Taking gas hydrates formed at the sea floor as an example: when the water depth is 300 meters at the ambient temperature of 1-20 ℃, the natural gas hydrate, namely the combustible ice deposit, can be formed as long as the water depth reaches 30 atmospheric pressures; and the environment being above the temperature or/and the environment being below the pressure, the natural gas hydrate is encouraged to decompose into methane and water.
The storage amount of combustible ice mineral deposits in the world is 2 times of the storage amount of combustible minerals such as petroleum, and the combustible ice mineral deposits can be used by global population for 1000 years; theoretical calculation, 1m3Can release 164m of saturated natural gas hydrate under standard conditions3Methane gas, while natural gas hydrate combustion produces only CO2And H2O, which belongs to an inexhaustible green clean energy.

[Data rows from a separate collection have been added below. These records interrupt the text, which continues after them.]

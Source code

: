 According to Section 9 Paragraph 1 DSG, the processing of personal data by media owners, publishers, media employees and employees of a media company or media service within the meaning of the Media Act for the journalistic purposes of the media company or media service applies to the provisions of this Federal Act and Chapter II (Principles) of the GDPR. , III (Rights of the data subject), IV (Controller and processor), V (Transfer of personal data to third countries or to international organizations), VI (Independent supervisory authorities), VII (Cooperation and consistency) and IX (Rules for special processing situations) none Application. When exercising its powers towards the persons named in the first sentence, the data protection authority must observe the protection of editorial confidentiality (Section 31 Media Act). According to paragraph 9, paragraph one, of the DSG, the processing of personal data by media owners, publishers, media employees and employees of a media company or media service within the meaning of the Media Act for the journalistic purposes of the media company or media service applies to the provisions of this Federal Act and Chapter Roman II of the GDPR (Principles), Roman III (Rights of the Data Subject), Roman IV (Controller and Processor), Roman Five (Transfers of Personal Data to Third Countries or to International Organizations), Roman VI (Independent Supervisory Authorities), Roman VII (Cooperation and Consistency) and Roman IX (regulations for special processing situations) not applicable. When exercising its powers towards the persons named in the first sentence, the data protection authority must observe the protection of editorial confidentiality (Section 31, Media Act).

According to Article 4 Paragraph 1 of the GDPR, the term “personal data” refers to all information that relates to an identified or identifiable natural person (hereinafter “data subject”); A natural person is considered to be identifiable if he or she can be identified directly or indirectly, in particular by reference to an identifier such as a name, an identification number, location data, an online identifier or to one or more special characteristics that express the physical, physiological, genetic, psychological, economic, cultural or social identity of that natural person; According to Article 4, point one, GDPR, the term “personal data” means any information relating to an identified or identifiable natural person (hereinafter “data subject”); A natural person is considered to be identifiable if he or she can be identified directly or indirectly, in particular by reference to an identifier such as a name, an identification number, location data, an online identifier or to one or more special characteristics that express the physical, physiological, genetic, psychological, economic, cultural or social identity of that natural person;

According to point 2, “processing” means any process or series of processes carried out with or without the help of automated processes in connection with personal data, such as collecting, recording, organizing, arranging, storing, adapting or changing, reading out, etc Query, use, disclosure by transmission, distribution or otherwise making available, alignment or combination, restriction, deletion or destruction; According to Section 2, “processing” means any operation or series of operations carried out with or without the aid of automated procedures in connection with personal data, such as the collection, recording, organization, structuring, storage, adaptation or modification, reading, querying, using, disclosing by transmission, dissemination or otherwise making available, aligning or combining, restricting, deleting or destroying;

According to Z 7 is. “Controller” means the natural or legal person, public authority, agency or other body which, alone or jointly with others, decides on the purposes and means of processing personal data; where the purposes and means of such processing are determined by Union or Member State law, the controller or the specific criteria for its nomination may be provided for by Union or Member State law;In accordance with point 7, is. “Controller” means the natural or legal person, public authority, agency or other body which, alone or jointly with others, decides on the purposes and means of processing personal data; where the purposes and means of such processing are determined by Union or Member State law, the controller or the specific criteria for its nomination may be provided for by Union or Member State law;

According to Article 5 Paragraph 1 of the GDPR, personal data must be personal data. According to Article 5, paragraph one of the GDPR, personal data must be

The south China sea contains abundant combustible ice deposits on the sea bottom, however, the combustible ice deposits are not mined out like other sea areas in the world, and the main reason is that the mining cost of the combustible ice is high, about $ 200/m3。
Many "laboratory" methods have been developed, but these methods are in the exploration phase and are difficult to enter into practical, scalable commercial exploitation phases
From a specific technical aspect: the method for exploiting underwater combustible ice has not been available, but a high-depth submersible pump which is necessary when natural gas hydrate needs to be decomposed in an exploitation method is not available, namely, a submersible pump with high diving depth (such as hundreds of meters or even kilometers) is difficult to be available due to the restriction (unsolved) of various technical problems.
The existing submersible pump can only be used under water which is a few meters away from the water surface to achieve the best effect because the key problem of good waterproof sealing of the existing submersible pump is not solved, and the submersible pump also needs to be periodically hoisted and pulled to the shore to remove water seepage maintenance (not maintenance after damage) in the pump, wherein the interval time of the 'periodic shore maintenance' is more than months and less than weeks or even days, and the larger the submersible depth of the submersible pump is, the shorter the period of the 'periodic shore maintenance' is; because of the need for "regular offshore maintenance", it is not luxurious to use very powerful (e.g., megawatts) submersible pumps for underwater work because the single-machine weight of very powerful submersible pumps cannot be very light and it is difficult to "hang ashore" regularly for maintenance to remove seepage water.
Disclosure of Invention
The object or key points of the invention are:
mainly starts from solving the problem of the most spicy deep submersible pump, provides a pressure reduction special mining scheme which can successfully enter a practical stage and finally obtains the cheap methane needed by people for decomposing combustible ice, namely natural gas hydrate into methane and water
The invention has the characteristics that:
since the present invention can solve or achieve many of the problems described above in the "object of the present invention" or "key point of the present invention", it is possible to provide conditions for allowing marine combustible ice, i.e., marine natural gas hydrate, to enter a scale-up mining stage, and also to achieve a degree of commercial mining (profitability).
Drawings
Fig. 1 illustrates the structural principle of a methanogenesis generation apparatus for fragments of a submarine combustible ice deposit.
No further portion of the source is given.